HOW TO COMPLETE THIS TASK
Set down the records exactly as they stand, except for any pictures, which you should omit.

RECORDS FOR PROCESSING

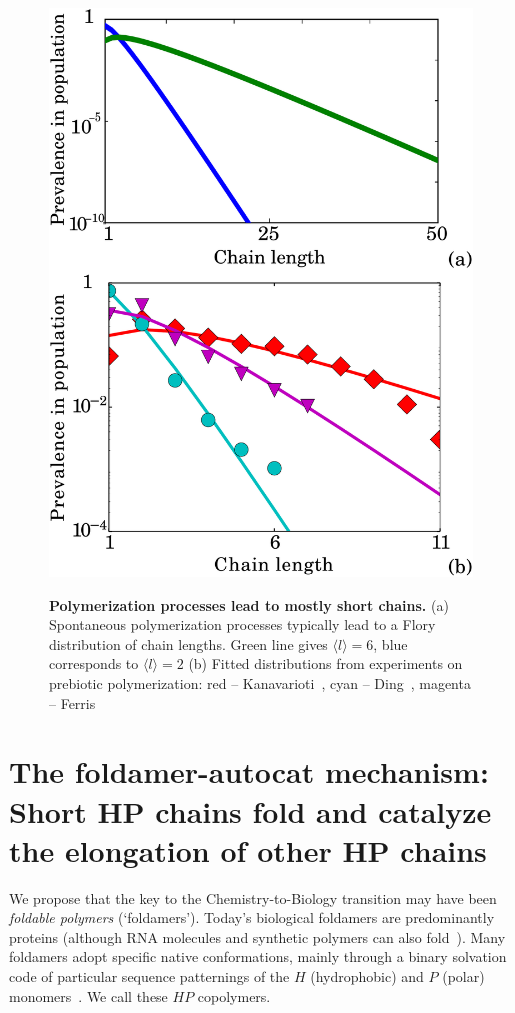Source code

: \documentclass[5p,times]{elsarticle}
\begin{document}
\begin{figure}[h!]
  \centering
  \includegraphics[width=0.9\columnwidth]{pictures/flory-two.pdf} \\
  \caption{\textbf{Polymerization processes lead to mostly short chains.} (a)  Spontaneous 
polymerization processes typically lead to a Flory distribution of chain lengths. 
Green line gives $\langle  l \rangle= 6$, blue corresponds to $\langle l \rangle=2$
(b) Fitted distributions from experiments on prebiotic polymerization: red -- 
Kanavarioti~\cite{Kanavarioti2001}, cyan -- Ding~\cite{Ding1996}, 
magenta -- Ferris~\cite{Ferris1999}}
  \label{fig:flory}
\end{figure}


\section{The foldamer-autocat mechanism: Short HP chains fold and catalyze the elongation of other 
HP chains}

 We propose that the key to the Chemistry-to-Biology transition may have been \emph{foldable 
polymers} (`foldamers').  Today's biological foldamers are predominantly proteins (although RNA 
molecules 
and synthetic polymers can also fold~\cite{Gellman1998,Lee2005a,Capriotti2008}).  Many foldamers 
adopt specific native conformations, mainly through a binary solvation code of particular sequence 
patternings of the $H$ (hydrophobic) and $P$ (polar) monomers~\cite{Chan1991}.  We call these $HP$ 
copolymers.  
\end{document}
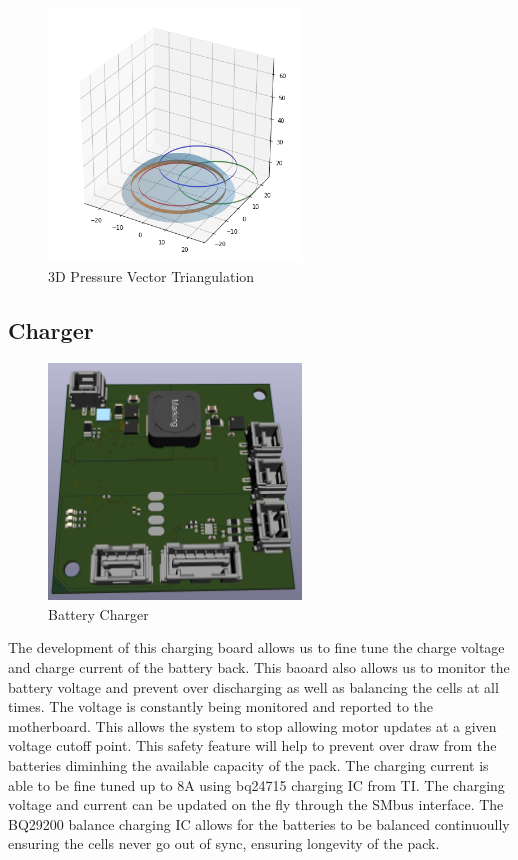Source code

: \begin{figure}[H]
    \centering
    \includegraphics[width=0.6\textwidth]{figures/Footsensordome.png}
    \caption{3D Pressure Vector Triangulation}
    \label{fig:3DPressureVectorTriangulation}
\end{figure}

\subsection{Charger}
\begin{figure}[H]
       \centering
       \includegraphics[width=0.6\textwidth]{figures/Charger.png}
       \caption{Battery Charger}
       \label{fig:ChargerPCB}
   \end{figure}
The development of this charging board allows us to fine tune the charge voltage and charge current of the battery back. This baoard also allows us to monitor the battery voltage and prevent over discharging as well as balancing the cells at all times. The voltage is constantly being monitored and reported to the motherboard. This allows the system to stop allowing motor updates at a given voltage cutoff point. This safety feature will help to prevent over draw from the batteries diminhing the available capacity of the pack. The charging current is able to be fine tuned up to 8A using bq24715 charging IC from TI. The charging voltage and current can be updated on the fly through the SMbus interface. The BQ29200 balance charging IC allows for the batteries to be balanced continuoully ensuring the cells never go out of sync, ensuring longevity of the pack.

EXERCISE ANSWER
Source code

: \documentclass[5p,times]{elsarticle}
\begin{document}
\begin{figure}[h!]
  \centering
  \includegraphics[width=0.9\columnwidth]{pictures/flory-two.pdf} \\
  \caption{\textbf{Polymerization processes lead to mostly short chains.} (a)  Spontaneous 
polymerization processes typically lead to a Flory distribution of chain lengths. 
Green line gives $\langle  l \rangle= 6$, blue corresponds to $\langle l \rangle=2$
(b) Fitted distributions from experiments on prebiotic polymerization: red -- 
Kanavarioti~\cite{Kanavarioti2001}, cyan -- Ding~\cite{Ding1996}, 
magenta -- Ferris~\cite{Ferris1999}}
  \label{fig:flory}
\end{figure}


\section{The foldamer-autocat mechanism: Short HP chains fold and catalyze the elongation of other 
HP chains}

 We propose that the key to the Chemistry-to-Biology transition may have been \emph{foldable 
polymers} (`foldamers').  Today's biological foldamers are predominantly proteins (although RNA 
molecules 
and synthetic polymers can also fold~\cite{Gellman1998,Lee2005a,Capriotti2008}).  Many foldamers 
adopt specific native conformations, mainly through a binary solvation code of particular sequence 
patternings of the $H$ (hydrophobic) and $P$ (polar) monomers~\cite{Chan1991}.  We call these $HP$ 
copolymers.  
\end{document}
Source code

: \begin{figure}[H]
    \centering
    \includegraphics[width=0.6\textwidth]{figures/Footsensordome.png}
    \caption{3D Pressure Vector Triangulation}
    \label{fig:3DPressureVectorTriangulation}
\end{figure}

\subsection{Charger}
\begin{figure}[H]
       \centering
       \includegraphics[width=0.6\textwidth]{figures/Charger.png}
       \caption{Battery Charger}
       \label{fig:ChargerPCB}
   \end{figure}
The development of this charging board allows us to fine tune the charge voltage and charge current of the battery back. This baoard also allows us to monitor the battery voltage and prevent over discharging as well as balancing the cells at all times. The voltage is constantly being monitored and reported to the motherboard. This allows the system to stop allowing motor updates at a given voltage cutoff point. This safety feature will help to prevent over draw from the batteries diminhing the available capacity of the pack. The charging current is able to be fine tuned up to 8A using bq24715 charging IC from TI. The charging voltage and current can be updated on the fly through the SMbus interface. The BQ29200 balance charging IC allows for the batteries to be balanced continuoully ensuring the cells never go out of sync, ensuring longevity of the pack.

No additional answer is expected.